### Data provided
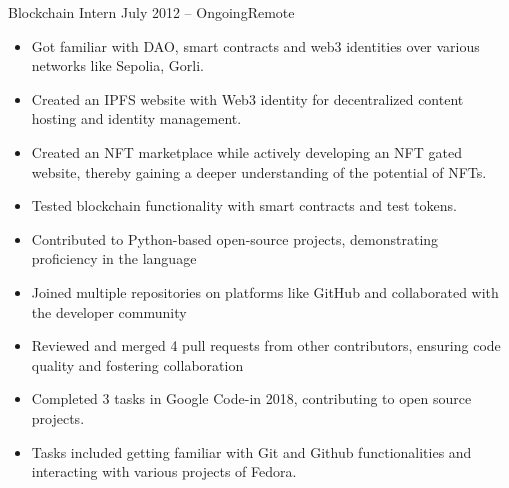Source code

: \documentclass[10pt,a4paper,ragged2e,withhyper]{altacv}
\begin{document}
\begin{paracol}{2}


 {Blockchain Intern} 
{July 2012 -- Ongoing}{Remote}
\begin{itemize}

\item Got familiar with DAO, smart contracts and web3 identities over various networks like Sepolia, Gorli.
\item Created an IPFS website with Web3 identity for decentralized content hosting and identity management.
\item Created an NFT marketplace while actively developing an NFT gated website, thereby gaining a deeper understanding of the potential of NFTs.
\item Tested blockchain functionality with smart contracts and test tokens.
\end{itemize}

\divider

\begin{itemize}
\item  Contributed to Python-based open-source projects, demonstrating \\proficiency in the language
\item  Joined multiple repositories on platforms like GitHub and collaborated with the developer community
\item  Reviewed and merged 4 pull requests from other contributors, ensuring code quality and fostering collaboration
\end{itemize}

\divider

\begin{itemize}
\item Completed 3 tasks in Google Code-in 2018, contributing to open source projects.
\item Tasks included getting familiar with Git and Github functionalities and interacting with various projects of Fedora.
\end{itemize}



\end{paracol}
\end{document}

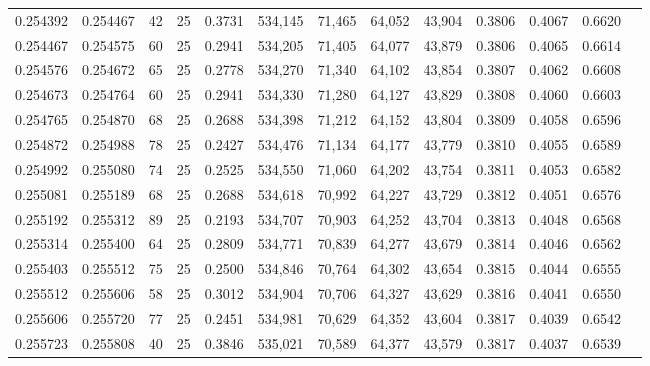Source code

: \begin{tabular}{rrrrrrrrrrrrr}
0.254392 & 0.254467 &    42 &  25 &                                     0.3731 & 534,145 &  71,465 &  64,052 &  43,904 & 0.3806 & 0.4067 & 0.6620 \\
0.254467 & 0.254575 &    60 &  25 &                                     0.2941 & 534,205 &  71,405 &  64,077 &  43,879 & 0.3806 & 0.4065 & 0.6614 \\
0.254576 & 0.254672 &    65 &  25 &                                     0.2778 & 534,270 &  71,340 &  64,102 &  43,854 & 0.3807 & 0.4062 & 0.6608 \\
0.254673 & 0.254764 &    60 &  25 &                                     0.2941 & 534,330 &  71,280 &  64,127 &  43,829 & 0.3808 & 0.4060 & 0.6603 \\
0.254765 & 0.254870 &    68 &  25 &                                     0.2688 & 534,398 &  71,212 &  64,152 &  43,804 & 0.3809 & 0.4058 & 0.6596 \\
0.254872 & 0.254988 &    78 &  25 &                                     0.2427 & 534,476 &  71,134 &  64,177 &  43,779 & 0.3810 & 0.4055 & 0.6589 \\
0.254992 & 0.255080 &    74 &  25 &                                     0.2525 & 534,550 &  71,060 &  64,202 &  43,754 & 0.3811 & 0.4053 & 0.6582 \\
0.255081 & 0.255189 &    68 &  25 &                                     0.2688 & 534,618 &  70,992 &  64,227 &  43,729 & 0.3812 & 0.4051 & 0.6576 \\
0.255192 & 0.255312 &    89 &  25 &                                     0.2193 & 534,707 &  70,903 &  64,252 &  43,704 & 0.3813 & 0.4048 & 0.6568 \\
0.255314 & 0.255400 &    64 &  25 &                                     0.2809 & 534,771 &  70,839 &  64,277 &  43,679 & 0.3814 & 0.4046 & 0.6562 \\
0.255403 & 0.255512 &    75 &  25 &                                     0.2500 & 534,846 &  70,764 &  64,302 &  43,654 & 0.3815 & 0.4044 & 0.6555 \\
0.255512 & 0.255606 &    58 &  25 &                                     0.3012 & 534,904 &  70,706 &  64,327 &  43,629 & 0.3816 & 0.4041 & 0.6550 \\
0.255606 & 0.255720 &    77 &  25 &                                     0.2451 & 534,981 &  70,629 &  64,352 &  43,604 & 0.3817 & 0.4039 & 0.6542 \\
0.255723 & 0.255808 &    40 &  25 &                                     0.3846 & 535,021 &  70,589 &  64,377 &  43,579 & 0.3817 & 0.4037 & 0.6539 \\

\end{tabular}
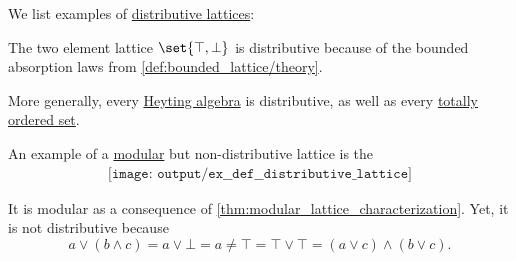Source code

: \begin{example}\label{ex:def:distributive_lattice}
  We list examples of \hyperref[def:distributive_lattice]{distributive lattices}:
  \begin{thmenum}
     The two element lattice \( \set{ \top, \bot } \) is distributive because of the bounded absorption laws from \cref{def:bounded_lattice/theory}.

    More generally, every \hyperref[def:heyting_algebra]{Heyting algebra} is distributive, as well as every \hyperref[def:totally_ordered_set]{totally ordered set}.

     An example of a \hyperref[def:modular_lattice]{modular} but non-distributive lattice is the 
    \begin{equation}\label{eq:ex:def:distributive_lattice/diamond}\tag{\( M_3 \)}
      \begin{aligned}
        \texttt{[image: output/ex\_\_def\_\_distributive\_lattice]}
      \end{aligned}
    \end{equation}

    It is modular as a consequence of \cref{thm:modular_lattice_characterization}. Yet, it is not distributive because
    \begin{equation*}
      a \vee (b \wedge c) = a \vee \bot = a
      \neq
      \top = \top \vee \top = (a \vee c) \wedge (b \vee c).
    \end{equation*}
  \end{thmenum}
\end{example}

### Aim of the exercise
Reproduce each line of the entries in which the word "equation" is found.

### Answer box
    \begin{equation}\label{eq:ex:def:distributive_lattice/diamond}\tag{\( M_3 \)}
    \end{equation}
    \begin{equation*}
    \end{equation*}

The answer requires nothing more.